Comparing the serum levels of 15 AAs as measured by high performance liquid chromatography on serum EBC patients to healthy volunteers, Poschke et al. published significant increased levels of glutamine, glutamate, serine, alanine, valine, leucine. There was no significant correlation with tumor stage but the basal like tumors patients had the highest AAs serum levels [36]. Huang S. et al., using mass spectrometry, identified discriminant blood metabolites in BC patients at all-stages and measured their average log-fold changes versus control samples. From these data, they constructed models to separate early stage BC from all-stage BC. They observed that glutamine levels were higher and alanine levels lower during early tumorigenesis [37]. Other studies reported contradictory results but showed a clear effect of BC on patient AAs metabolism [37, 38].

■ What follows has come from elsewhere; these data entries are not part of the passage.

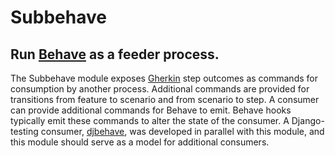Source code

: # Subbehave
## Run [Behave](http://pythonhosted.org/behave/) as a feeder process.

The Subbehave module exposes [Gherkin](https://github.com/cucumber/cucumber/wiki/Gherkin) step outcomes as commands for consumption by another process.
Additional commands are provided for transitions from feature to scenario and from scenario to step.
A consumer can provide additional commands for Behave to emit.
Behave hooks typically emit these commands to alter the state of the consumer.
A Django-testing consumer, [djbehave](https://github.com/popham/djbehave), was developed in parallel with this module, and this module should serve as a model for additional consumers.

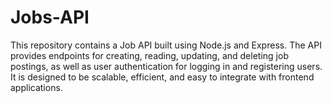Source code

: # Jobs-API
 This repository contains a Job API built using Node.js and Express. The API provides endpoints for creating, reading, updating, and deleting job postings, as well as user authentication for logging in and registering users. It is designed to be scalable, efficient, and easy to integrate with frontend applications.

We suggest that, even in EBC, the tumor could induce some protein catabolism with the release of some neoglucogneic AAs. However, sarcopenia was not evaluated in our study and there was no significant correlation with the BMI, but it is known that whole-body protein turn-over rates are increased in cancer patients prior to clinical cachexia signs [39]. In MBC patients, we observed a drop in all the already identified AAS but glycine, with the worsening of the disease, potentially reflecting the exhausted MBC patient metabolism.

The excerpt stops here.